Here is a thought that just blew my mind. mySQL CSV storage engine is
essentially one of the functions of hadoop-hive. Imagine a type of
"auto replication" that could store the same data in mysql and in
hadoop-hive. You would be able to support short term mysql queries and
long running Hive queries over the same dataset...

Re: Hadoop / MySQL

[Todd Lipcon <to...@cloudera.com>]

On Wed, Apr 29, 2009 at 12:25 PM, Edward Capriolo <ed...@gmail.com>wrote:

>
>
> The .frm and .myd are binary platform dependent files. You can not
> even move them from 32bit-64bit. Generating them without native tools
> would be difficult. Moving then around with HDFS might have merit,
> although the RSYNC could accomplish the same thing.
>

Nope -- MyISAM data files are completely compatible between 32-bit and
64-bit as well as different different architectures. From the MySQL manual:

"All data values are stored with the low byte first. This makes the data
machine and operating system independent. The only requirements for binary
portability are that the machine uses two's-complement signed integers and
IEEE floating-point format. These requirements are widely used among
mainstream machines. Binary compatibility might not be applicable to
embedded systems, which sometimes have peculiar processors."

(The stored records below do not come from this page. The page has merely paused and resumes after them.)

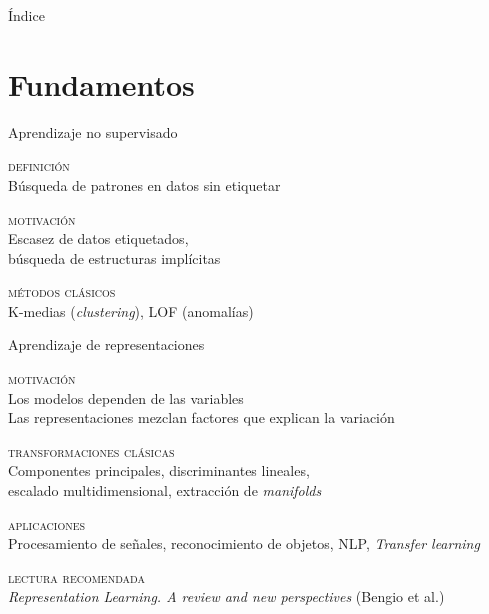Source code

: \documentclass[13.5pt,aspectratio=169]{beamer}
\begin{document}
    
    
    \begin{frame}{Índice}
         \tableofcontents
     \end{frame}
     
     \section{Fundamentos}
     \begin{frame}{Aprendizaje no supervisado}
      \begin{fullpageitemize}
        \item \textsc{\color{colorblue}definición}\\Búsqueda de patrones en datos sin etiquetar
        \item \textsc{\color{colorblue}motivación}\\Escasez de datos etiquetados,\\búsqueda de estructuras implícitas
        \item \textsc{\color{colorblue}métodos clásicos}\\K-medias (\textit{clustering}), LOF (anomalías)
   \end{fullpageitemize}
\end{frame}
     
     \begin{frame}{Aprendizaje de representaciones}
      \begin{fullpageitemize}
     \item\textsc{\color{colorblue}motivación}\\Los modelos dependen de las variables\\Las representaciones mezclan factores que explican la variación
     \item\textsc{\color{colorblue}transformaciones clásicas}\\ Componentes principales, discriminantes lineales,\\escalado multidimensional, extracción de \textit{manifolds}
     \item\textsc{\color{colorblue}aplicaciones}\\Procesamiento de señales, reconocimiento de objetos, NLP, \textit{Transfer learning}
     \item\textsc{\color{colorblue}lectura recomendada}\\\textit{Representation Learning. A review and new perspectives} (Bengio {\scriptsize et al.})
   \end{fullpageitemize}
\end{frame}
     
\end{document}
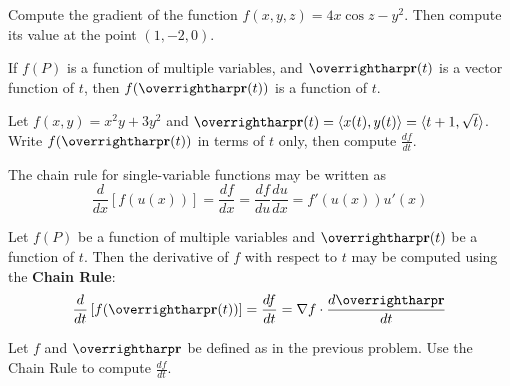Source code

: \documentclass[letterpaper, twoside, 12pt]{book}
\begin{document}
          \begin{problem}
            Compute the gradient of the function $f(x,y,z)=4x\cos z-y^2$.
            Then compute its value at the point $(1,-2,0)$.
          \end{problem}

          \begin{solution}

          \end{solution}

\begin{remark}
  If $f(P)$ is a function of multiple variables, and
  $\vect{r}(t)$ is a vector function of $t$, then
  $f(\vect{r}(t))$ is a function of $t$.
\end{remark}

          \begin{problem}
            Let $f(x,y)=x^2y+3y^2$ and
            $\vect{r}(t)=\<x(t),y(t)\>=\<t+1,\sqrt{t}\>$.
            Write $f(\vect{r}(t))$ in terms of $t$ only, then
            compute $\frac{df}{dt}$.
          \end{problem}

          \begin{solution}

          \end{solution}

\begin{remark}
  The chain rule for single-variable functions may be written as
  \[
    \frac{d}{dx}\left[f(u(x))\right]
      =
    \frac{df}{dx}
      =
    \frac{df}{du}
    \frac{du}{dx}
      =
    f'(u(x))
    u'(x)
  \]
\end{remark}

\begin{theorem}
  Let $f(P)$ be a function of multiple variables and $\vect{r}(t)$
  be a function of $t$. Then the derivative of $f$ with respect to $t$
  may be computed using the \textbf{Chain Rule}:
  \[
    \frac{d}{dt}\left[f(\vect{r}(t))\right]
      =
    \frac{df}{dt}
      =
    \nabla f
    \cdot
    \frac{d\vect{r}}{dt}
  \]
\end{theorem}

          \begin{problem}
            Let $f$ and $\vect{r}$ be defined as in the previous problem.
            Use the Chain Rule to compute $\frac{df}{dt}$.
          \end{problem}

          \begin{solution}

          \end{solution}
\end{document}
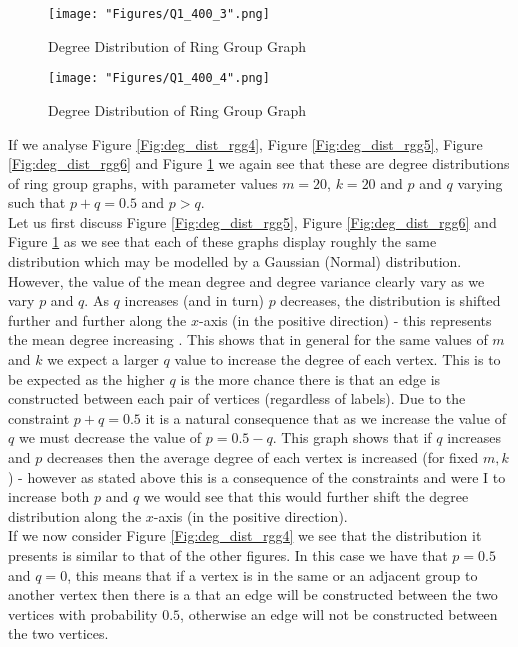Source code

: \documentclass[12pt, a4paper]{article}
\begin{document}
\begin{figure}[!htb]
   \begin{minipage}{0.49\textwidth}
     \centering
     \texttt{[image: "Figures/Q1\_400\_3".png]}
     \caption{Degree Distribution of Ring Group Graph}
     \label{Fig:deg_dist_rgg6}
   \end{minipage}\hfill
   \begin{minipage}{0.49\textwidth}
     \centering
     \texttt{[image: "Figures/Q1\_400\_4".png]}
     \caption{Degree Distribution of Ring Group Graph}
     \label{Fig:deg_dist_rgg7}
   \end{minipage}
\end{figure}
If we analyse Figure \ref{Fig:deg_dist_rgg4}, Figure \ref{Fig:deg_dist_rgg5}, Figure \ref{Fig:deg_dist_rgg6} and Figure \ref{Fig:deg_dist_rgg7} we again see that these are degree distributions of ring group graphs, with parameter values $m=20$, $k=20$ and $p$ and $q$ varying such that $p+q =0.5$ and $p>q$.\\
Let us first discuss Figure \ref{Fig:deg_dist_rgg5}, Figure \ref{Fig:deg_dist_rgg6} and Figure \ref{Fig:deg_dist_rgg7} as we see that each of these graphs display roughly the same distribution which may be modelled by a Gaussian (Normal) distribution. However, the value of the mean degree and degree variance clearly vary as we vary $p$ and $q$. As $q$ increases (and in turn) $p$ decreases, the distribution is shifted further and further along the $x$-axis (in the positive direction) - this represents the mean degree increasing . This shows that in general for the same values of $m$ and $k$ we expect a larger $q$ value to increase the degree of each vertex. This is to be expected as the higher $q$ is the more chance there is that an edge is constructed between each pair of vertices (regardless of labels). Due to the constraint $p+q =0.5$ it is a natural consequence that as we increase the value of $q$ we must decrease the value of $p = 0.5 - q$. This graph shows that if $q$ increases and $p$ decreases then the average degree of each vertex is increased (for fixed $m, k$) - however as stated above this is a consequence of the constraints and were I to increase both $p$ and $q$ we would see that this would further shift the degree distribution along the $x$-axis (in the positive direction).\\
If we now consider Figure \ref{Fig:deg_dist_rgg4} we see that the distribution it presents is similar to that of the other figures. In this case we have that $p=0.5$ and $q=0$, this means that if a vertex is in the same or an adjacent group to another vertex then there is a that an edge will be constructed between the two vertices with probability $0.5$, otherwise an edge will not be constructed between the two vertices.\\
\end{document}
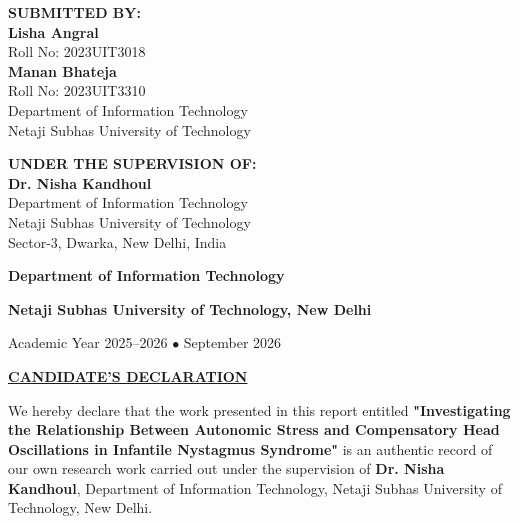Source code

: \documentclass[12pt,a4paper,oneside]{report}
\begin{document}
\begin{titlepage}
    \begin{minipage}[t]{0.48\textwidth}
        \flushleft
        \textbf{\small SUBMITTED BY:}\\[0.15cm]
        {\bfseries\normalsize Lisha Angral}\\[0.05cm]
        {\small Roll No: 2023UIT3018}\\[0.25cm]
        {\bfseries\normalsize Manan Bhateja}\\[0.05cm]
        {\small Roll No: 2023UIT3310}\\[0.35cm]
        {\footnotesize Department of Information Technology\\
        Netaji Subhas University of Technology}
    \end{minipage}
    \hfill
    \begin{minipage}[t]{0.48\textwidth}
        \flushright
        \textbf{\small UNDER THE SUPERVISION OF:}\\[0.15cm]
        {\bfseries\normalsize Dr. Nisha Kandhoul}\\[0.1cm]
        {\small Department of Information Technology}\\[0.35cm]
        {\footnotesize Netaji Subhas University of Technology\\
        Sector-3, Dwarka, New Delhi, India}
    \end{minipage}
    
    \vfill
    {\normalsize\bfseries Department of Information Technology\par}
    {\normalsize\bfseries Netaji Subhas University of Technology, New Delhi\par}
    \vspace{0.15cm}
    {\small Academic Year 2025--2026 \quad $\bullet$ \quad September 2026\par}
\end{titlepage}

\cleardoublepage
\thispagestyle{plain}
\begin{center}
    {\large\bfseries\underline{CANDIDATE'S DECLARATION}\par}
\end{center}

\vspace{0.8cm}
\noindent We hereby declare that the work presented in this report entitled \textbf{"Investigating the Relationship Between Autonomic Stress and Compensatory Head Oscillations in Infantile Nystagmus Syndrome"} is an authentic record of our own research work carried out under the supervision of \textbf{Dr. Nisha Kandhoul}, Department of Information Technology, Netaji Subhas University of Technology, New Delhi.
\end{document}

> Derby-DB might be a better candidate for something like this since the
> underlying DB is cross platform.
>

Yep, but for shops that already have a big MySQL infrastructure, it makes
sense not to introduce more software.

-Todd

Re: Hadoop / MySQL

[Edward Capriolo <ed...@gmail.com>]

On Wed, Apr 29, 2009 at 2:48 PM, Todd Lipcon <to...@cloudera.com> wrote:
> On Wed, Apr 29, 2009 at 7:19 AM, Stefan Podkowinski <sp...@gmail.com>wrote:
>
>> If you have trouble loading your data into mysql using INSERTs or LOAD
>> DATA, consider that MySQL supports CSV directly using the CSV storage
>> engine. The only thing you have to do is to copy your hadoop produced
>> csv file into the mysql data directory and issue a "flush tables"
>> command to have mysql flush its caches and pickup the new file. Its
>> very simple and you have the full set of sql commands available just
>> as with innodb or myisam. What you don't get with the csv engine are
>> indexes and foreign keys. Can't have it all, can you?
>>
>
> The CSV storage engine is definitely an interesting option, but it has a
> couple downsides:
>
> - Like you mentioned, you don't get indexes. This seems like a huge deal to
> me - the reason you want to load data into MySQL instead of just keeping it
> in Hadoop is so you can service real-time queries. Not having any indexing
> kind of defeats the purpose there. This is especially true since MySQL only
> supports nested-loop joins, and there's no way of attaching metadata to a
> CSV table to say "hey look, this table is already in sorted order so you can
> use a merge join".
>
> - Since CSV is a text based format, it's likely to be a lot less compact
> than a proper table. For example, a unix timestamp is likely to be ~10
> characters vs 4 bytes in a packed table.
>
> - I'm not aware of many people actually using CSV for anything except
> tutorials and training. Since it's not in heavy use by big mysql users, I
> wouldn't build a production system around it.
>
> Here's a wacky idea that I might be interested in hacking up if anyone's
> interested:
>
> What if there were a MyISAMTableOutputFormat in hadoop? You could use this
> as a reducer output and have it actually output .frm and .myd files onto
> HDFS, then simply hdfs -get them onto DB servers for realtime serving.
> Sounds like a fun hack I might be interested in if people would find it
> useful. Building the .myi indexes in Hadoop would be pretty killer as well,
> but potentially more difficult.
>
> -Todd
>

The .frm and .myd are binary platform dependent files. You can not
even move them from 32bit-64bit. Generating them without native tools
would be difficult. Moving then around with HDFS might have merit,
although the RSYNC could accomplish the same thing.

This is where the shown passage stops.